11 november 2023
Woensdag 9 november kwam Vlaams minister van Erfgoed, Matthias Diependaele, naar Doel om er toelichting te geven bij de toekomstplannen voor de Doelse Kogge. Die komt opnieuw naar Doel in een daarvoor nieuw op te richten museum.
Er was nogal wat volk afgezakt naar Doel voor de persconferentie die de minister had aangekondigd. Veel pers, maar ook veel volk uit erfgoedkringen en een aantal plaatselijke vertegenwoordigers. Daaronder de leden van de kerkfabriek van Doel, schepen Boudewijn Vlegels (N-VA), Jan Creve van Doel 2020. Ook Freddy Aerts, de man die gedurende meer dan een jaar timmerde aan een akkoord tussen Vlaamse Regering, Haven en actiegroepen was aanwezig.
De Kogge werd ontdekt bij de graafwerken aan het Deurganckdok toen een kraan onverwacht een enorme hap nam uit de romp van een houten schip. Bij nader toezien betrof het een middeleeuws koggeschip dat zeven eeuwen lang geconserveerd was gebleven onder een metersdikke kleilaag. De toenmalige Archeologische Dienst Waasland, de voorloper van het huidige Erfpunt, deed verschillende weken onderzoek waarna in de bouwput van het Deurganckdok nog een publieksdag volgde voor de geïnteresseerden.
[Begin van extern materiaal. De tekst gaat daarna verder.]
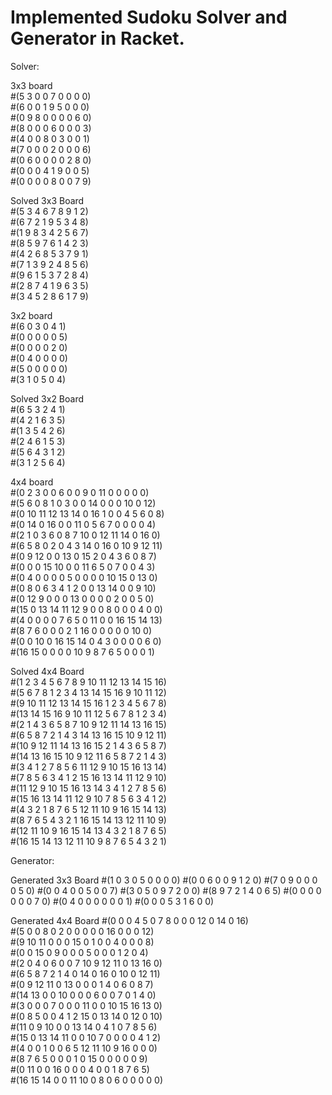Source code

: # Implemented Sudoku Solver and Generator in Racket.

Solver:  
  
3x3 board  
#(5 3 0 0 7 0 0 0 0)  
#(6 0 0 1 9 5 0 0 0)  
#(0 9 8 0 0 0 0 6 0)  
#(8 0 0 0 6 0 0 0 3)  
#(4 0 0 8 0 3 0 0 1)  
#(7 0 0 0 2 0 0 0 6)  
#(0 6 0 0 0 0 2 8 0)  
#(0 0 0 4 1 9 0 0 5)  
#(0 0 0 0 8 0 0 7 9)  
  
Solved 3x3 Board  
#(5 3 4 6 7 8 9 1 2)    
#(6 7 2 1 9 5 3 4 8)  
#(1 9 8 3 4 2 5 6 7)  
#(8 5 9 7 6 1 4 2 3)  
#(4 2 6 8 5 3 7 9 1)  
#(7 1 3 9 2 4 8 5 6)  
#(9 6 1 5 3 7 2 8 4)  
#(2 8 7 4 1 9 6 3 5)  
#(3 4 5 2 8 6 1 7 9)  
  
3x2 board  
#(6 0 3 0 4 1)  
#(0 0 0 0 0 5)  
#(0 0 0 0 2 0)  
#(0 4 0 0 0 0)  
#(5 0 0 0 0 0)  
#(3 1 0 5 0 4)  
  
Solved 3x2 Board  
#(6 5 3 2 4 1)   
#(4 2 1 6 3 5)  
#(1 3 5 4 2 6)  
#(2 4 6 1 5 3)  
#(5 6 4 3 1 2)  
#(3 1 2 5 6 4)  
  
4x4 board  
#(0 2 3 0 0 6 0 0 9 0 11 0 0 0 0 0)  
#(5 6 0 8 1 0 3 0 0 14 0 0 0 10 0 12)  
#(0 10 11 12 13 14 0 16 1 0 0 4 5 6 0 8)  
#(0 14 0 16 0 0 11 0 5 6 7 0 0 0 0 4)  
#(2 1 0 3 6 0 8 7 10 0 12 11 14 0 16 0)  
#(6 5 8 0 2 0 4 3 14 0 16 0 10 9 12 11)  
#(0 9 12 0 0 13 0 15 2 0 4 3 6 0 8 7)  
#(0 0 0 15 10 0 0 11 6 5 0 7 0 0 4 3)  
#(0 4 0 0 0 0 5 0 0 0 0 10 15 0 13 0)  
#(0 8 0 6 3 4 1 2 0 0 13 14 0 0 9 10)  
#(0 12 9 0 0 0 13 0 0 0 0 2 0 0 5 0)  
#(15 0 13 14 11 12 9 0 0 8 0 0 0 4 0 0)  
#(4 0 0 0 0 7 6 5 0 11 0 0 16 15 14 13)  
#(8 7 6 0 0 0 2 1 16 0 0 0 0 0 10 0)  
#(0 0 10 0 16 15 14 0 4 3 0 0 0 0 6 0)  
#(16 15 0 0 0 0 10 9 8 7 6 5 0 0 0 1)  
   
Solved 4x4 Board  
#(1 2 3 4 5 6 7 8 9 10 11 12 13 14 15 16)  
#(5 6 7 8 1 2 3 4 13 14 15 16 9 10 11 12)  
#(9 10 11 12 13 14 15 16 1 2 3 4 5 6 7 8)  
#(13 14 15 16 9 10 11 12 5 6 7 8 1 2 3 4)  
#(2 1 4 3 6 5 8 7 10 9 12 11 14 13 16 15)  
#(6 5 8 7 2 1 4 3 14 13 16 15 10 9 12 11)  
#(10 9 12 11 14 13 16 15 2 1 4 3 6 5 8 7)  
#(14 13 16 15 10 9 12 11 6 5 8 7 2 1 4 3)  
#(3 4 1 2 7 8 5 6 11 12 9 10 15 16 13 14)  
#(7 8 5 6 3 4 1 2 15 16 13 14 11 12 9 10)  
#(11 12 9 10 15 16 13 14 3 4 1 2 7 8 5 6)  
#(15 16 13 14 11 12 9 10 7 8 5 6 3 4 1 2)  
#(4 3 2 1 8 7 6 5 12 11 10 9 16 15 14 13)  
#(8 7 6 5 4 3 2 1 16 15 14 13 12 11 10 9)  
#(12 11 10 9 16 15 14 13 4 3 2 1 8 7 6 5)  
#(16 15 14 13 12 11 10 9 8 7 6 5 4 3 2 1)  

Generator:

Generated 3x3 Board
#(1 0 3 0 5 0 0 0 0)
#(0 0 6 0 0 9 1 2 0)
#(7 0 9 0 0 0 0 5 0)
#(0 0 4 0 0 5 0 0 7)
#(3 0 5 0 9 7 2 0 0)
#(8 9 7 2 1 4 0 6 5)
#(0 0 0 0 0 0 0 7 0)
#(0 4 0 0 0 0 0 0 1)
#(0 0 0 5 3 1 6 0 0)

Generated 4x4 Board
#(0 0 0 4 5 0 7 8 0 0 0 12 0 14 0 16)  
#(5 0 0 8 0 2 0 0 0 0 0 16 0 0 0 12)    
#(9 10 11 0 0 0 15 0 1 0 0 4 0 0 0 8)  
#(0 0 15 0 9 0 0 0 5 0 0 0 1 2 0 4)  
#(2 0 4 0 6 0 0 7 10 9 12 11 0 13 16 0)  
#(6 5 8 7 2 1 4 0 14 0 16 0 10 0 12 11)  
#(0 9 12 11 0 13 0 0 0 1 4 0 6 0 8 7)  
#(14 13 0 0 10 0 0 0 6 0 0 7 0 1 4 0)  
#(3 0 0 0 7 0 0 0 11 0 0 10 15 16 13 0)  
#(0 8 5 0 0 4 1 2 15 0 13 14 0 12 0 10)  
#(11 0 9 10 0 0 13 14 0 4 1 0 7 8 5 6)  
#(15 0 13 14 11 0 0 10 7 0 0 0 0 4 1 2)   
#(4 0 0 1 0 0 6 5 12 11 10 9 16 0 0 0)  
#(8 7 6 5 0 0 0 1 0 15 0 0 0 0 0 9)  
#(0 11 0 0 16 0 0 0 4 0 0 1 8 7 6 5)  
#(16 15 14 0 0 11 10 0 8 0 6 0 0 0 0 0)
Daarna werd de kogge ontmanteld, vervolgens in stukken gezaagd en ondergedompeld in containers met water om te voorkomen dat het hout zou verpulveren. De openluchtcontainers stonden jarenlang onbeheerd en blootgesteld aan weer en wind op ‘Putten-Hoog’, langs de Hogen Dijk tussen Kieldrecht en Doel. Vandaar verhuisden ze naar een plek vlakbij het Fort Liefkenshoek. Pas na meer dan 10 jaar werd beslist om een conserveringsproces op te starten.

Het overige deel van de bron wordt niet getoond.